Dialog Group Bhd. (DLG) , an oil and gas services provider, slipped 4.8 percent to 2.57 ringgit, the largest decrease since Aug. 8. The company plans a rights offer with warrants to raise as much as 638 million ringgit ($213.6 million). The proceeds will be mostly used to diversify into upstream oil and gas exploration, the company said in a statement.

Dijaya Corp. (DJC MK), a property developer, declined 3.3 percent to 1.48 ringgit. The company plans to raise as much as 264.4 million ringgit through a private placement. The proceeds will be used to buy land and for working capital, it said in an exchange filing.

Hirotako Holdings Bhd. (HIRO) , a manufacturer of safety belts and air-bags for vehicles, lost 3.2 percent to 73.5 sen. Profit in the second quarter fell 7.6 percent from a year earlier to 8 million ringgit, according to a company statement.

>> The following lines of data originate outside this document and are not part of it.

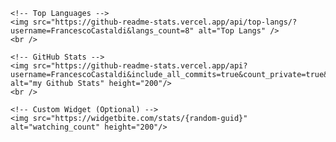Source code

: 

    <!-- Top Languages -->
    <img src="https://github-readme-stats.vercel.app/api/top-langs/?username=FrancescoCastaldi&langs_count=8" alt="Top Langs" />
    <br />

    <!-- GitHub Stats -->
    <img src="https://github-readme-stats.vercel.app/api?username=FrancescoCastaldi&include_all_commits=true&count_private=true&show_icons=true&line_height=20&title_color=2B5BBD&icon_color=1124BB&text_color=A1A1A1&bg_color=0,000000,130F40" alt="my Github Stats" height="200"/>
    <br />

    <!-- Custom Widget (Optional) -->
    <img src="https://widgetbite.com/stats/{random-guid}" alt="watching_count" height="200"/>
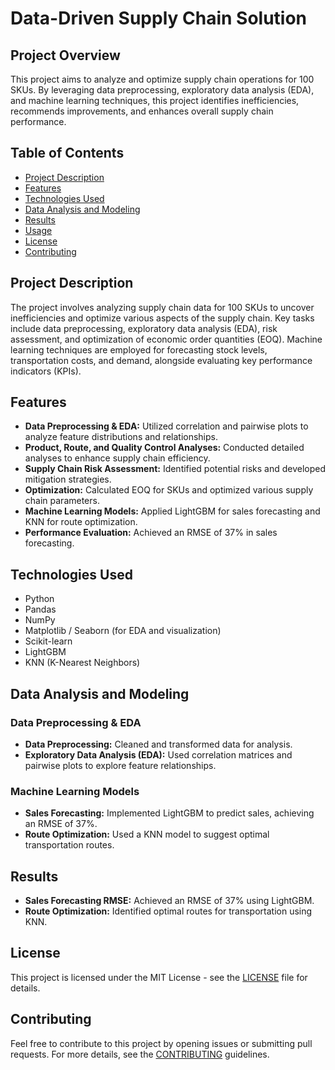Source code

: # Data-Driven Supply Chain Solution

## Project Overview

This project aims to analyze and optimize supply chain operations for 100 SKUs. By leveraging data preprocessing, exploratory data analysis (EDA), and machine learning techniques, this project identifies inefficiencies, recommends improvements, and enhances overall supply chain performance.

## Table of Contents

- [Project Description](#project-description)
- [Features](#features)
- [Technologies Used](#technologies-used)
- [Data Analysis and Modeling](#data-analysis-and-modeling)
- [Results](#results)
- [Usage](#usage)
- [License](#license)
- [Contributing](#contributing)

## Project Description

The project involves analyzing supply chain data for 100 SKUs to uncover inefficiencies and optimize various aspects of the supply chain. Key tasks include data preprocessing, exploratory data analysis (EDA), risk assessment, and optimization of economic order quantities (EOQ). Machine learning techniques are employed for forecasting stock levels, transportation costs, and demand, alongside evaluating key performance indicators (KPIs).

## Features

- **Data Preprocessing & EDA:** Utilized correlation and pairwise plots to analyze feature distributions and relationships.
- **Product, Route, and Quality Control Analyses:** Conducted detailed analyses to enhance supply chain efficiency.
- **Supply Chain Risk Assessment:** Identified potential risks and developed mitigation strategies.
- **Optimization:** Calculated EOQ for SKUs and optimized various supply chain parameters.
- **Machine Learning Models:** Applied LightGBM for sales forecasting and KNN for route optimization.
- **Performance Evaluation:** Achieved an RMSE of 37% in sales forecasting.

## Technologies Used

- Python
- Pandas
- NumPy
- Matplotlib / Seaborn (for EDA and visualization)
- Scikit-learn
- LightGBM
- KNN (K-Nearest Neighbors)

## Data Analysis and Modeling

### Data Preprocessing & EDA

- **Data Preprocessing:** Cleaned and transformed data for analysis.
- **Exploratory Data Analysis (EDA):** Used correlation matrices and pairwise plots to explore feature relationships.

### Machine Learning Models

- **Sales Forecasting:** Implemented LightGBM to predict sales, achieving an RMSE of 37%.
- **Route Optimization:** Used a KNN model to suggest optimal transportation routes.

## Results

- **Sales Forecasting RMSE:** Achieved an RMSE of 37% using LightGBM.
- **Route Optimization:** Identified optimal routes for transportation using KNN.

## License

This project is licensed under the MIT License - see the [LICENSE](LICENSE) file for details.

## Contributing

Feel free to contribute to this project by opening issues or submitting pull requests. For more details, see the [CONTRIBUTING](CONTRIBUTING.md) guidelines.
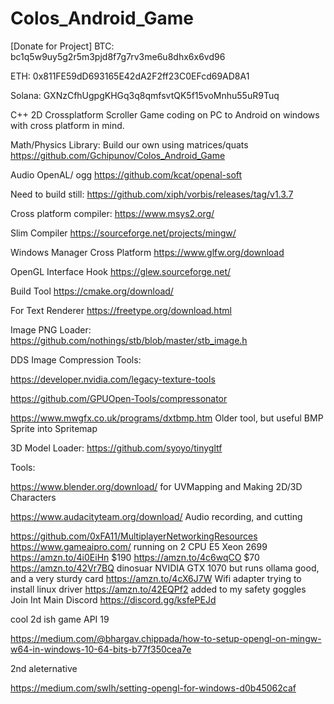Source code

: # Colos_Android_Game

[Donate for Project]
BTC: bc1q5w9uy5g2r5m3pjd8f7g7rv3me6u8dhx6x6vd96

ETH: 0x811FE59dD693165E42dA2F2ff23C0EFcd69AD8A1

Solana: GXNzCfhUgpgKHGq3q8qmfsvtQK5f15voMnhu55uR9Tuq

C++ 2D Crossplatform Scroller Game coding on PC to Android on windows with cross platform in mind.

Math/Physics Library:
Build our own using matrices/quats
https://github.com/Gchipunov/Colos_Android_Game


Audio OpenAL/ ogg 
https://github.com/kcat/openal-soft

Need to build still:
https://github.com/xiph/vorbis/releases/tag/v1.3.7


Cross platform compiler:
https://www.msys2.org/

Slim Compiler
https://sourceforge.net/projects/mingw/

Windows Manager Cross Platform
https://www.glfw.org/download

OpenGL Interface Hook
https://glew.sourceforge.net/

Build Tool
https://cmake.org/download/

For Text Renderer
https://freetype.org/download.html


Image PNG Loader:
https://github.com/nothings/stb/blob/master/stb_image.h

DDS Image Compression Tools:

https://developer.nvidia.com/legacy-texture-tools

https://github.com/GPUOpen-Tools/compressonator

https://www.mwgfx.co.uk/programs/dxtbmp.htm  Older tool, but useful  BMP Sprite into Spritemap

3D Model Loader:
https://github.com/syoyo/tinygltf

Tools:

https://www.blender.org/download/  for UVMapping and Making 2D/3D Characters

https://www.audacityteam.org/download/ Audio recording, and cutting

https://github.com/0xFA11/MultiplayerNetworkingResources
https://www.gameaipro.com/
running on 2 CPU E5 Xeon 2699
https://amzn.to/4i0EiHn $190
https://amzn.to/4c6wqCO $70
https://amzn.to/42Vr7BQ dinosuar NVIDIA GTX 1070 but runs ollama good, and a very sturdy card
 https://amzn.to/4cX6J7W Wifi adapter trying to install linux driver
https://amzn.to/42EQPf2 added to my safety goggles
Join Int Main Discord
https://discord.gg/ksfePEJd


cool 2d ish game API 19


https://medium.com/@bhargav.chippada/how-to-setup-opengl-on-mingw-w64-in-windows-10-64-bits-b77f350cea7e

2nd aleternative

https://medium.com/swlh/setting-opengl-for-windows-d0b45062caf
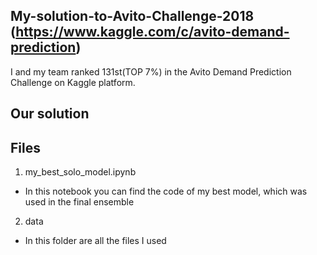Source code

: ## My-solution-to-Avito-Challenge-2018 (https://www.kaggle.com/c/avito-demand-prediction)
I and my team ranked 131st(TOP 7%) in the Avito Demand Prediction Challenge on Kaggle platform.

## Our solution

## Files
1. my_best_solo_model.ipynb
- In this notebook you can find the code of my best model, which was used in the final ensemble
2. data
- In this folder are all the files I used
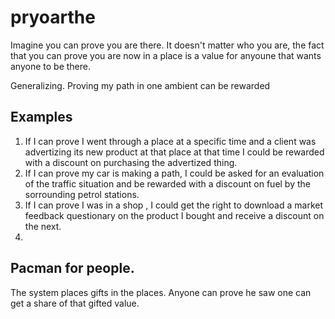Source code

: # pryoarthe

Imagine you can prove you are there. It doesn't matter who you are, the fact that you can prove you are now in a place is a value for anyoune that wants anyone to be there.

Generalizing. Proving my path in one ambient can be rewarded

## Examples

  1. If I can prove I went through  a place at a specific time and a client was advertizing its new product at that place at that time I could be rewarded with a discount on purchasing the advertized thing.
  2. If I can prove my car is making a path, I could be asked for an evaluation of the traffic situation and be rewarded with a discount on  fuel by the sorrounding petrol stations.
  3. If I can prove I was in a shop , I could get the right to download a market feedback questionary on the product I bought and receive a discount on the next. 
  4. 
  
## Pacman for people.

The system places gifts in the places. Anyone can prove he saw one can get a share of that gifted value.

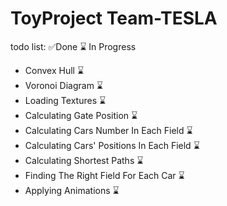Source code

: # ToyProject Team-TESLA
todo list:                                   ✅Done ⌛ In Progress
  - Convex Hull ⌛
  - Voronoi Diagram ⌛
  - Loading Textures ⌛
  - Calculating Gate Position ⌛
  - Calculating Cars Number In Each Field  ⌛
  - Calculating Cars' Positions In Each Field ⌛
  - Calculating Shortest Paths ⌛
  - Finding The Right Field For Each Car ⌛
  - Applying Animations ⌛
  
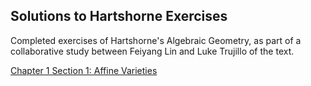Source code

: ## Solutions to Hartshorne Exercises 

Completed exercises of Hartshorne's Algebraic Geometry, as part of a collaborative study between Feiyang Lin and Luke Trujillo of the text.

[Chapter 1 Section 1: Affine Varieties](https://ltrujello.github.io/Hartshorne-Exercises/Chapter-1/1.1-Affine-Varieties/1.1-Affine-Varieties.pdf)
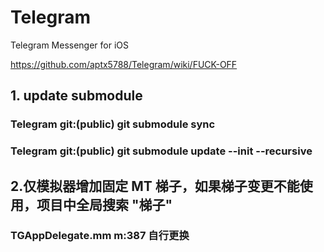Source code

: # Telegram
Telegram Messenger for iOS

https://github.com/aptx5788/Telegram/wiki/FUCK-OFF

## 1. update submodule
### Telegram git:(public) git submodule sync
### Telegram git:(public) git submodule update --init --recursive

## 2.仅模拟器增加固定 MT 梯子，如果梯子变更不能使用，项目中全局搜索 "梯子"
### TGAppDelegate.mm m:387 自行更换



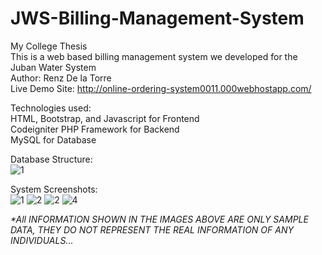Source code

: # JWS-Billing-Management-System
 My College Thesis <br/>
 This is a web based billing management system we developed for the Juban Water System <br/>
 Author: Renz De la Torre <br/>
 Live Demo Site: <a href="http://online-ordering-system0011.000webhostapp.com" target="_blank">http://online-ordering-system0011.000webhostapp.com/</a>
 
 Technologies used:<br/>
 HTML, Bootstrap, and Javascript for Frontend<br/>
 Codeigniter PHP Framework for Backend<br/>
 MySQL for Database<br/>
 
 Database Structure: <br/>
![1](https://user-images.githubusercontent.com/88235225/140684546-56f76beb-555b-4050-b8b1-643302f5e5a1.jpg)

System Screenshots: <br/>
![1](https://user-images.githubusercontent.com/88235225/155880161-bfdd990a-0eee-45a7-8442-a51eb22e1de6.png)
![2](https://user-images.githubusercontent.com/88235225/155880171-208e7911-6e16-4ba6-bebe-52556d7c9160.png)
![2](https://user-images.githubusercontent.com/88235225/155880175-1874631c-e728-4ad5-b861-07b17512346d.png)
![4](https://user-images.githubusercontent.com/88235225/155880178-a03d68e5-c6f6-48be-85dc-91e83251f4cb.png)

<em>*All INFORMATION SHOWN IN THE IMAGES ABOVE ARE ONLY SAMPLE DATA, THEY DO NOT REPRESENT THE REAL INFORMATION OF ANY INDIVIDUALS...</em>
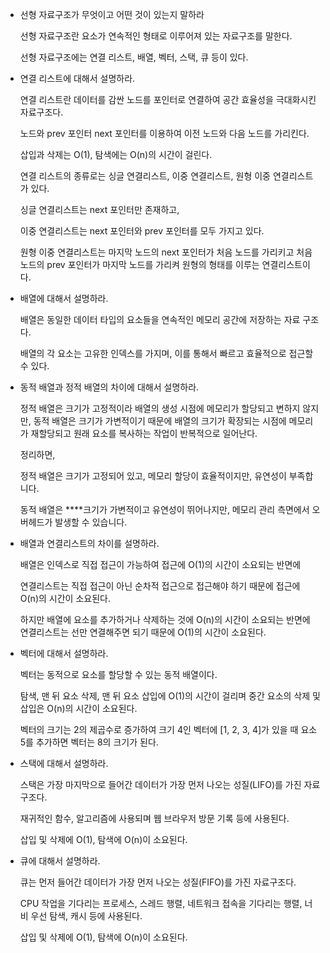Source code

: - 선형 자료구조가 무엇이고 어떤 것이 있는지 말하라
    
    선형 자료구조란 요소가 연속적인 형태로 이루어져 있는 자료구조를 말한다.
    
    선형 자료구조에는 연결 리스트, 배열, 벡터, 스택, 큐 등이 있다.
    
- 연결 리스트에 대해서 설명하라.
    
    연결 리스트란 데이터를 감싼 노드를 포인터로 연결하여 공간 효율성을 극대화시킨 자료구조다.
    
    노드와 prev 포인터 next 포인터를 이용하여 이전 노드와 다음 노드를 가리킨다.
    
    삽입과 삭제는 O(1), 탐색에는 O(n)의 시간이 걸린다.
    
    연결 리스트의 종류로는 싱글 연결리스트, 이중 연결리스트, 원형 이중 연결리스트가 있다.
    
    싱글 연결리스트는 next 포인터만 존재하고,
    
    이중 연결리스트는 next 포인터와 prev 포인터를 모두 가지고 있다.
    
    원형 이중 연결리스트는 마지막 노드의 next 포인터가 처음 노드를 가리키고 처음 노드의 prev 포인터가 마지막 노드를 가리켜 원형의 형태를 이루는 연결리스트이다.
    
- 배열에 대해서 설명하라.
    
    배열은 동일한 데이터 타입의 요소들을 연속적인 메모리 공간에 저장하는 자료 구조다.
    
    배열의 각 요소는 고유한 인덱스를 가지며, 이를 통해서 빠르고 효율적으로 접근할 수 있다.
    
- 동적 배열과 정적 배열의 차이에 대해서 설명하라.
    
    정적 배열은 크기가 고정적이라 배열의 생성 시점에 메모리가 할당되고 변하지 않지만, 동적 배열은 크기가 가변적이기 때문에 배열의 크기가 확장되는 시점에 메모리가  재할당되고 원래 요소를 복사하는 작업이 반복적으로 일어난다.
    
    정리하면,
    
    정적 배열은 크기가 고정되어 있고, 메모리 할당이 효율적이지만, 유연성이 부족합니다.
    
    동적 배열은 ****크기가 가변적이고 유연성이 뛰어나지만, 메모리 관리 측면에서 오버헤드가 발생할 수 있습니다.
    
- 배열과 연결리스트의 차이를 설명하라.
    
    배열은 인덱스로 직접 접근이 가능하여 접근에 O(1)의 시간이 소요되는 반면에
    
    연결리스트는 직접 접근이 아닌 순차적 접근으로 접근해야 하기 때문에 접근에 O(n)의 시간이 소요된다.
    
    하지만 배열에 요소를 추가하거나 삭제하는 것에 O(n)의 시간이 소요되는 반면에 연결리스트는 선만 연결해주면 되기 때문에 O(1)의 시간이 소요된다.
    
- 벡터에 대해서 설명하라.
    
    벡터는 동적으로 요소를 할당할 수 있는 동적 배열이다.
    
    탐색, 맨 뒤 요소 삭제, 맨 뒤 요소 삽입에 O(1)의 시간이 걸리며 중간 요소의 삭제 및 삽입은 O(n)의 시간이 소요된다.
    
    벡터의 크기는 2의 제곱수로 증가하여 크기 4인 벡터에 [1, 2, 3, 4]가 있을 때 요소 5를 추가하면 벡터는 8의 크기가 된다.
    
- 스택에 대해서 설명하라.
    
    스택은 가장 마지막으로 들어간 데이터가 가장 먼저 나오는 성질(LIFO)를 가진 자료구조다.
    
    재귀적인 함수, 알고리즘에 사용되며 웹 브라우저 방문 기록 등에 사용된다.
    
    삽입 및 삭제에 O(1), 탐색에 O(n)이 소요된다.
    
- 큐에 대해서 설명하라.
    
    큐는 먼저 들어간 데이터가 가장 먼저 나오는 성질(FIFO)를 가진 자료구조다.
    
    CPU 작업을 기다리는 프로세스, 스레드 행렬, 네트워크 접속을 기다리는 행렬, 너비 우선 탐색, 캐시 등에 사용된다.
    
    삽입 및 삭제에 O(1), 탐색에 O(n)이 소요된다.
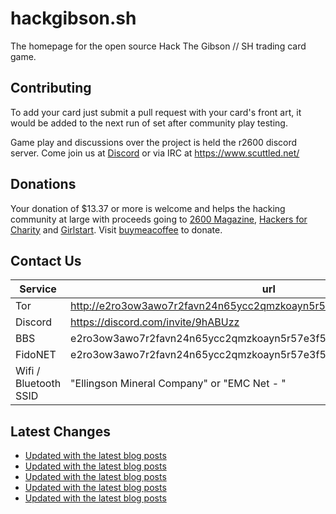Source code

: # hackgibson.sh
The homepage for the open source Hack The Gibson // SH trading card game.


## Contributing

To add your card just submit a pull request with your card's front art, it would be added to the next run of set after community play testing.

Game play and discussions over the project is held the r2600 discord server. Come join us at [Discord](https://discord.com/invite/9hABUzz) or via IRC at https://www.scuttled.net/


## Donations

Your donation of $13.37 or more is welcome and helps the hacking community at large with proceeds going to [2600 Magazine](https://2600.com/), [Hackers for Charity](https://hackersforcharity.org) and [Girlstart](https://girlstart.org).  Visit [buymeacoffee](https://www.buymeacoffee.com/hackgibson.sh) to donate.


## Contact Us

Service | url
-|-
Tor | http://e2ro3ow3awo7r2favn24n65ycc2qmzkoayn5r57e3f56nvjwdcgg32ad.onion
Discord | https://discord.com/invite/9hABUzz
BBS | e2ro3ow3awo7r2favn24n65ycc2qmzkoayn5r57e3f56nvjwdcgg32ad.onion:23
FidoNET | e2ro3ow3awo7r2favn24n65ycc2qmzkoayn5r57e3f56nvjwdcgg32ad.onion:24554
Wifi / Bluetooth SSID | "Ellingson Mineral Company" or "EMC Net - <fidonet address>"

## Latest Changes
<!-- BLOG-POST-LIST:START -->
- [Updated with the latest blog posts](https://github.com/DFW2600/hackgibson.sh/commit/56f12547b1afd9ffadceb590d8f36b509adc27bc)
- [Updated with the latest blog posts](https://github.com/DFW2600/hackgibson.sh/commit/a6fddb2e4e95a7399865cf4e309f8949ee4ece2a)
- [Updated with the latest blog posts](https://github.com/DFW2600/hackgibson.sh/commit/eb0b33cad194dfcfd395563ade2dec3e8f55dc49)
- [Updated with the latest blog posts](https://github.com/DFW2600/hackgibson.sh/commit/2cd46d7ad342efaccfb3a5a7bb163111347ec492)
- [Updated with the latest blog posts](https://github.com/DFW2600/hackgibson.sh/commit/0c67fd23470a123992bc8b5e9e252c96d32c25fa)
<!-- BLOG-POST-LIST:END -->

MISC Bhd. (MISC) , the world’s biggest owner-operator of liquefied natural gas tankers, fell 2.7 percent to 7.10 ringgit, the first drop in three days. Net income in the first quarter ended June 30 decreased 72 percent to 121.1 million ringgit as its petroleum business incurred losses from lower freight rates, the company said. MISC also has higher losses in its liner business, it said in a statement.

Zelan Bhd. (ZELN) , a builder, declined 3.2 percent to 30.5 sen. The company reported a net loss of 8 million ringgit in the first quarter ended June 30, compared with a profit of 874,000 ringgit a year earlier, as sales dropped, it said in a statement.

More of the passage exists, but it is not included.